22/05/2022 08:00:00 / por BMJ Consultores

Por Gabriela Bolcero, Isabela de Castro Andrade da Silva e Raíssa Ornelas de Carvalho*

Cada vez mais o compartilhamento de informações se torna uma realidade. Em âmbito nacional, o Open Banking foi o programa pioneiro no compartilhamento de dados para melhora no oferecimento de serviços de forma integrada, e o Open Health está sendo elaborado seguindo a mesma linha. No cenário internacional, o tema está entrando em pauta de forma mais intensa, tendo em vista que, no dia 29 de abril, a Casa Branca divulgou a Declaração para o Futuro da Internet, juntamente com outros 60 países. A declaração defende uma rede mundial interoperável, confiável e segura.

O tema da segurança dos dados compartilhados perpassa as discussões nacionais e internacionais. O objetivo desse artigo é analisar o Open Health a partir da perspectiva de segurança dos dados e da segurança para os seus respectivos titulares.

Inspirado na experiência do setor financeiro com a regulamentação do Open Banking, o Open Health se coloca como um novo ambiente de negócios no setor privado de saúde brasileiro. A iniciativa visa criar concorrência no mercado de planos de saúde no Brasil e trazer transparência para o setor.

A proposta do Open Health, defendida inclusive pelo ministro da Saúde, Marcelo Queiroga, é constituída de dois pilares, um assistencial e outro financeiro. O primeiro compõe a Rede Nacional de Dados em Saúde (RNDS), cujos dados ficariam sob a tutela do Estado, e o segundo traria uma espécie de cadastro positivo da saúde, em que as operadoras dos planos poderão ver os perfis dos usuários, sua assiduidade financeira e as características dos contratos.

Apesar do modelo ser defendido pelo Ministério da Saúde e da continuidade das discussões no âmbito da pasta e da Agência Nacional de Saúde Suplementar (ANS), o tema ainda levanta temores entre especialistas. De um lado existe a concordância sobre a importância do pilar assistencial para o sistema público de saúde, por outro, o compartilhamento de dados em seu aspecto financeiro levanta preocupações quanto ao aumento de valores e qualidade de serviços que passarão a ser ofertados aos usuários dos planos de saúde privados no país.

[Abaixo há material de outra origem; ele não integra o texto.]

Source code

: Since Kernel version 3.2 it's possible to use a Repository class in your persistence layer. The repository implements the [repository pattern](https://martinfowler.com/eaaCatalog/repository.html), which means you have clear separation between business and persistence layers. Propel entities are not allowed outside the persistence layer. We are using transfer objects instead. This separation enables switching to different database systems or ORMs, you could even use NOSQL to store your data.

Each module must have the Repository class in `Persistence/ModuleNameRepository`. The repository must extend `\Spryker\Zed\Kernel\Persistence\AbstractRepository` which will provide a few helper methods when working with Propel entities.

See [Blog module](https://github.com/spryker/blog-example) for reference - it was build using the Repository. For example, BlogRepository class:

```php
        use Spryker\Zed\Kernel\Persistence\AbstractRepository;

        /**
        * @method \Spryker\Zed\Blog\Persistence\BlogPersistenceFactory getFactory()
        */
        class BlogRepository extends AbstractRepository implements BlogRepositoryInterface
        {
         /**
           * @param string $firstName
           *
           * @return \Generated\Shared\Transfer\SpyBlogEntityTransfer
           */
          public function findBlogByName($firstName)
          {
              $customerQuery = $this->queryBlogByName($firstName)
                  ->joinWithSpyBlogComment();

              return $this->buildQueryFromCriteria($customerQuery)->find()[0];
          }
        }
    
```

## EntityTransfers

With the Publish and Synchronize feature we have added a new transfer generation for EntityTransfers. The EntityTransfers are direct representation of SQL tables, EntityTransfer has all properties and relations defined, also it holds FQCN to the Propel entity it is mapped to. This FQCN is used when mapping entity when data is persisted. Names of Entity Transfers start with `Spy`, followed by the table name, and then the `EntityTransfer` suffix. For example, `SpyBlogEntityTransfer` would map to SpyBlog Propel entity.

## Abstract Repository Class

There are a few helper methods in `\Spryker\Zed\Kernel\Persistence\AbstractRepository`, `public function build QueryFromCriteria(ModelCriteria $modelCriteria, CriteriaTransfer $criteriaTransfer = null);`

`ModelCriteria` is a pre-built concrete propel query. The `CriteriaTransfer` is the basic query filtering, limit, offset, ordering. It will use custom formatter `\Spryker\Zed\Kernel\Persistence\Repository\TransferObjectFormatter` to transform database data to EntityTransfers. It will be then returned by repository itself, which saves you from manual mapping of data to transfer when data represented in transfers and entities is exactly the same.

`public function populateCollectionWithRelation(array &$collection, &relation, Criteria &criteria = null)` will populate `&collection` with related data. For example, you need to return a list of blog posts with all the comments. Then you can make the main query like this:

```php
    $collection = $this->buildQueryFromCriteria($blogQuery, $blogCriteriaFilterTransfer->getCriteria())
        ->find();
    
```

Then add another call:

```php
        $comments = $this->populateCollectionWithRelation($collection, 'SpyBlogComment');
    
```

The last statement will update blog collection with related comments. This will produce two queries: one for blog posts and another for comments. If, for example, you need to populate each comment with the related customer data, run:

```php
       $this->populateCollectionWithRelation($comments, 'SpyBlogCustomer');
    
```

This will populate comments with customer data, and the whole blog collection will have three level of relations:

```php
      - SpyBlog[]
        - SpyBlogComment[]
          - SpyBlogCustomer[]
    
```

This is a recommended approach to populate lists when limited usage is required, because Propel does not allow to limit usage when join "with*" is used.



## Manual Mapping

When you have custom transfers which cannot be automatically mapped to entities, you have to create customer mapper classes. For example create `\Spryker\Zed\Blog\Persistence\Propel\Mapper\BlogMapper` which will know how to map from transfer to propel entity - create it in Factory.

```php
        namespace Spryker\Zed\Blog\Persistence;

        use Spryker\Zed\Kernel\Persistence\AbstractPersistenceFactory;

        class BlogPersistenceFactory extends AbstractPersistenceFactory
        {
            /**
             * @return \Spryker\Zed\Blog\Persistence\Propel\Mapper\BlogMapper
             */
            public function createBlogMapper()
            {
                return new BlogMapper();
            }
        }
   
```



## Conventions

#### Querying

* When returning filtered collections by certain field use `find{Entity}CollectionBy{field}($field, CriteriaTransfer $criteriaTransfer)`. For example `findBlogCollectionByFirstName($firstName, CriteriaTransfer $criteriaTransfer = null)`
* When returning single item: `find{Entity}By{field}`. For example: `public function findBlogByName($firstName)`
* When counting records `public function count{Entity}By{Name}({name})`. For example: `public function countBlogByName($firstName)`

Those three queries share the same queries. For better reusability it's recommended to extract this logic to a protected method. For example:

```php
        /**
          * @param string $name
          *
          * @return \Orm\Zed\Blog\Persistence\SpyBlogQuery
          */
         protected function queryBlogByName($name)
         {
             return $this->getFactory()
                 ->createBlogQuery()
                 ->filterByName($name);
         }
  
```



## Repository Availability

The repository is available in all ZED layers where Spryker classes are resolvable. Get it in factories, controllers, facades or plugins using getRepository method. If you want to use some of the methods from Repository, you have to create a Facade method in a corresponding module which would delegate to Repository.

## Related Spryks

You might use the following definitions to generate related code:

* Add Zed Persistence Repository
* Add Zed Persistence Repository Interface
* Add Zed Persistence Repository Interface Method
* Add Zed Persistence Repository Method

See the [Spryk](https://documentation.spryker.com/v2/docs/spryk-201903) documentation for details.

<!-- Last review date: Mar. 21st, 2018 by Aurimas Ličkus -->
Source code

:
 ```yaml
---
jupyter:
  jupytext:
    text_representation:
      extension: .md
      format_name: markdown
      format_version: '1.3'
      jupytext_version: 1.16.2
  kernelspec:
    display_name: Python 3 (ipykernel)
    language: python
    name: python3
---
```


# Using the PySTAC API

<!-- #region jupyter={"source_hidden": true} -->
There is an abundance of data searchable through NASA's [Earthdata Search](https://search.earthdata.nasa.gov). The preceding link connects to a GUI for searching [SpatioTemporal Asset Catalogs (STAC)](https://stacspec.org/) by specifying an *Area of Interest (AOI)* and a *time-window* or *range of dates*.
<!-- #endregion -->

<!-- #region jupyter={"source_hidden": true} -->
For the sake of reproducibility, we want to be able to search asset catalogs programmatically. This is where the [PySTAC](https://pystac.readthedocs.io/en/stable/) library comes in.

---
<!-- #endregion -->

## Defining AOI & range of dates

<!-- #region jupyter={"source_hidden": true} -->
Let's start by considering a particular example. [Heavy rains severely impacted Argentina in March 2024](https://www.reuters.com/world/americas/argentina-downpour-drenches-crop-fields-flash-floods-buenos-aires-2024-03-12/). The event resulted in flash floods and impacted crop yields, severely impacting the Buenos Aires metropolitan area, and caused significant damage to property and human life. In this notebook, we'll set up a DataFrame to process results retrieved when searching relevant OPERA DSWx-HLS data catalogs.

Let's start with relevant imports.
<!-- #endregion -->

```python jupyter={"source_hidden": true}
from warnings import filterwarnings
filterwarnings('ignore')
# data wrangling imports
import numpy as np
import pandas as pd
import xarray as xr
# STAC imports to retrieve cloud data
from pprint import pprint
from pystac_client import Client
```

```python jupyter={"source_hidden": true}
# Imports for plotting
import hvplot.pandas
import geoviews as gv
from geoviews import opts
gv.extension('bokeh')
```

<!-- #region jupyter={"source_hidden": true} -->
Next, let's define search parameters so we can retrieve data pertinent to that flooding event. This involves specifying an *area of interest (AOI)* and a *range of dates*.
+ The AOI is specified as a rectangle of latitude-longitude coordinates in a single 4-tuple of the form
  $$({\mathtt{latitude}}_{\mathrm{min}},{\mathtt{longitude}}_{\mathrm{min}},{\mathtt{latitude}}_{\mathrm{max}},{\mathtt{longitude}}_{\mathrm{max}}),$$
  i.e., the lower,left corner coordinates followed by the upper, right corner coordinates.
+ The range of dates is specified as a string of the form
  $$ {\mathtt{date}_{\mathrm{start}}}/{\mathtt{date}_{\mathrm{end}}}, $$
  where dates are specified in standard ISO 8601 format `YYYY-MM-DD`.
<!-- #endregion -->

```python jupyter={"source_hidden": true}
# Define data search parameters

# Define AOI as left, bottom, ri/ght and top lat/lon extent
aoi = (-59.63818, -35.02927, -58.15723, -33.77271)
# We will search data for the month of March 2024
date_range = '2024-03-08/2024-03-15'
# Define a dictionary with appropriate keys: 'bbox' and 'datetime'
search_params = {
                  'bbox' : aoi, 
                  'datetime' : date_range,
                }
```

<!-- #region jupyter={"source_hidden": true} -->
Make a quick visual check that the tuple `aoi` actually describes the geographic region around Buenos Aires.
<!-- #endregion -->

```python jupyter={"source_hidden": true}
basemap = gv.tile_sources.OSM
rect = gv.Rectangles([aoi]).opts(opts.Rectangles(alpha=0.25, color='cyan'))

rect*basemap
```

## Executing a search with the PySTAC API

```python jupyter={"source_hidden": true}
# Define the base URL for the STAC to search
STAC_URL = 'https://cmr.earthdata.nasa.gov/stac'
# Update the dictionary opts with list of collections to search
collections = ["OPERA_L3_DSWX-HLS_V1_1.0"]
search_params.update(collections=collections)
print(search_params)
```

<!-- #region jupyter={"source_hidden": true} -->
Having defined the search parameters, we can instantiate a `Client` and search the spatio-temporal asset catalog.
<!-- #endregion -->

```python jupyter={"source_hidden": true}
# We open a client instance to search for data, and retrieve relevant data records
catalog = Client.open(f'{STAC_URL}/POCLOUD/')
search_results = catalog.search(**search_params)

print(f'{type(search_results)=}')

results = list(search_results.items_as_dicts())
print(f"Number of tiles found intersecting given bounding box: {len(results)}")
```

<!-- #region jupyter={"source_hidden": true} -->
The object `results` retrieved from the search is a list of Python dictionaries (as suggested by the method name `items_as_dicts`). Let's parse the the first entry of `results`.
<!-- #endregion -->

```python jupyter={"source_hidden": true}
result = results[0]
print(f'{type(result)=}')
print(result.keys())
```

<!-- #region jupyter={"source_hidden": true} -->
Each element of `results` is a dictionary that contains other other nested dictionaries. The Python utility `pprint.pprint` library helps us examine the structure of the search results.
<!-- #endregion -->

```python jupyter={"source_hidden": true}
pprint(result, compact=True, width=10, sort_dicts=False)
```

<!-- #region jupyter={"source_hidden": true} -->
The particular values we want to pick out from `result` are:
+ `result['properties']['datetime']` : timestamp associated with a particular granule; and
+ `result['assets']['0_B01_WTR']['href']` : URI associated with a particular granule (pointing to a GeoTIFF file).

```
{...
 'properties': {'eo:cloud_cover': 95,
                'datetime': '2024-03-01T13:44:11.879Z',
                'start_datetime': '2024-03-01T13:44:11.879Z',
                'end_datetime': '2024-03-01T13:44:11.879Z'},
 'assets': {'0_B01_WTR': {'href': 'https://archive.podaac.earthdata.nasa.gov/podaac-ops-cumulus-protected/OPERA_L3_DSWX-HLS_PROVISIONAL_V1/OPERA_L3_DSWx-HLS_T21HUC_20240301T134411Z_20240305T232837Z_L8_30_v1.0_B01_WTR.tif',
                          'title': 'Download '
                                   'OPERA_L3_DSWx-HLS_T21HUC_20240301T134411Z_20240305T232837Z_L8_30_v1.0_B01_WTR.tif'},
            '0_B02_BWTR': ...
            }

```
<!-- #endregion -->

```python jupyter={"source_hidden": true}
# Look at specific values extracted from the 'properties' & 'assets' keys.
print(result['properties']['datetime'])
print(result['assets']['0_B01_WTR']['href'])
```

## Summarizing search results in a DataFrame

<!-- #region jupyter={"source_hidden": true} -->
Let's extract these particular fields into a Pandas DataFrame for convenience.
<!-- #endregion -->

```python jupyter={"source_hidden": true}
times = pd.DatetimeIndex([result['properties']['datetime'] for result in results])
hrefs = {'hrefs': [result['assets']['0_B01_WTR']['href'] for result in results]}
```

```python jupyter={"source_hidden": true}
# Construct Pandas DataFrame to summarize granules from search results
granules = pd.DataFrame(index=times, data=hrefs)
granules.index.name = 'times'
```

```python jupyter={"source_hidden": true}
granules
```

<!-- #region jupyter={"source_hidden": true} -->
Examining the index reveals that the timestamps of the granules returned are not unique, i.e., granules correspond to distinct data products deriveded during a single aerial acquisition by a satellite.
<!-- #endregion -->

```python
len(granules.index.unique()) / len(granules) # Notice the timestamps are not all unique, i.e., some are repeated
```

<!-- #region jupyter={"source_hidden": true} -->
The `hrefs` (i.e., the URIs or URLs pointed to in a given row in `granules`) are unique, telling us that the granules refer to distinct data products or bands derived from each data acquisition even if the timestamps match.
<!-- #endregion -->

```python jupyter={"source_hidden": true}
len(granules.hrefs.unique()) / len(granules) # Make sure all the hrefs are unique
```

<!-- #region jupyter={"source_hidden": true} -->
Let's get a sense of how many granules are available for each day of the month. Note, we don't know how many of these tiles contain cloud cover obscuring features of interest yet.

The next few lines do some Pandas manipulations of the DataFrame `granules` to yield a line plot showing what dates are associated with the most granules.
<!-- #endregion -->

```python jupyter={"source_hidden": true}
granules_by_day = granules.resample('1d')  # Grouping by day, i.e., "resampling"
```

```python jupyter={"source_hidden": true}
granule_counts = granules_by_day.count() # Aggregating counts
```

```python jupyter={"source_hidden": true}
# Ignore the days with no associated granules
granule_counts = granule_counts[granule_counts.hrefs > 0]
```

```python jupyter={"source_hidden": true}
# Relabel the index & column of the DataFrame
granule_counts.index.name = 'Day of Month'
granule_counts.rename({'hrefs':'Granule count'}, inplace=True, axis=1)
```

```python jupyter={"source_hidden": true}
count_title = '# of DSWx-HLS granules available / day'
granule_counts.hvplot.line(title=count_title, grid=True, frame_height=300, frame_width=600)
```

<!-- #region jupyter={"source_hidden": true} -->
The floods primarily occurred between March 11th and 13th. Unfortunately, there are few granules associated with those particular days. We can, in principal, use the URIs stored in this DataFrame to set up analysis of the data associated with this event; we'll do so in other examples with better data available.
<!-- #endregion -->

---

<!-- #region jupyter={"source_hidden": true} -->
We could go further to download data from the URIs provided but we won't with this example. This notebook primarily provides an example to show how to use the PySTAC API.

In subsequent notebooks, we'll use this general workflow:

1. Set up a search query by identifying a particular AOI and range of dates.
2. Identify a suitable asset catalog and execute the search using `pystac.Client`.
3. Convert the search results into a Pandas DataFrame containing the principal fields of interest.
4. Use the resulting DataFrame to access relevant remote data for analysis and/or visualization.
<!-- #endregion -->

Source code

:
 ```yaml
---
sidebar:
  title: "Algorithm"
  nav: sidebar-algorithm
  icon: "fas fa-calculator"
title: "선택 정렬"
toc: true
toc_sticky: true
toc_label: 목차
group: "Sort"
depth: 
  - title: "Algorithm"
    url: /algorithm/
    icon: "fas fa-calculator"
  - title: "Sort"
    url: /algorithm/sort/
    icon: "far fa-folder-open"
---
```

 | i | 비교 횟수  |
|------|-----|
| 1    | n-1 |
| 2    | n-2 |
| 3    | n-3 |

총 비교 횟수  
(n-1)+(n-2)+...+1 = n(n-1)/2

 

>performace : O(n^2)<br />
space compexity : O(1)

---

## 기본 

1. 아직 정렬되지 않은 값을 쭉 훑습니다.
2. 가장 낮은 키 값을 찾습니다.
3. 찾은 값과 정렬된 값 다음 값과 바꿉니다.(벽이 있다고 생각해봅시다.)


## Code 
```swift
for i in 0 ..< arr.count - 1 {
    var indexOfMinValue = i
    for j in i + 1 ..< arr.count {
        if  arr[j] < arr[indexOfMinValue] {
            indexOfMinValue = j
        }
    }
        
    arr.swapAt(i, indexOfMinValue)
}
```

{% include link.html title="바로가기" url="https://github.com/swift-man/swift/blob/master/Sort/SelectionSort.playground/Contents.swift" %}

Os dados a serem compartilhados são, por exemplo, o registro de doenças, medicações de uso contínuo e procedimentos cirúrgicos realizados pelos pacientes. Essas informações de saúde são consideradas dados pessoais sensíveis, uma vez que podem trazer algum tipo de discriminação, riscos e vulnerabilidades com maior potencial de danos aos direitos e liberdades fundamentais dos titulares de dados, conforme previsto da Lei Geral de Proteção de Dados (LGPD).

 

Base legal para compartilhamento de dados de saúde

Apesar de não existir base legal para o tratamento de dado sensível para procedimentos preliminares relacionados a contrato, a lei autoriza, para casos específicos, a comunicação ou uso compartilhado entre controladores de dados pessoais sensíveis referentes à saúde. Esse compartilhamento de dados poderá ocorrer em prestações de serviços de saúde, assistência farmacêutica ou de saúde, em dois casos: (i) visando a portabilidade de dados solicitada pelo titular ou; (ii) em transações financeiras e administrativas resultantes do uso e da prestação dos serviços.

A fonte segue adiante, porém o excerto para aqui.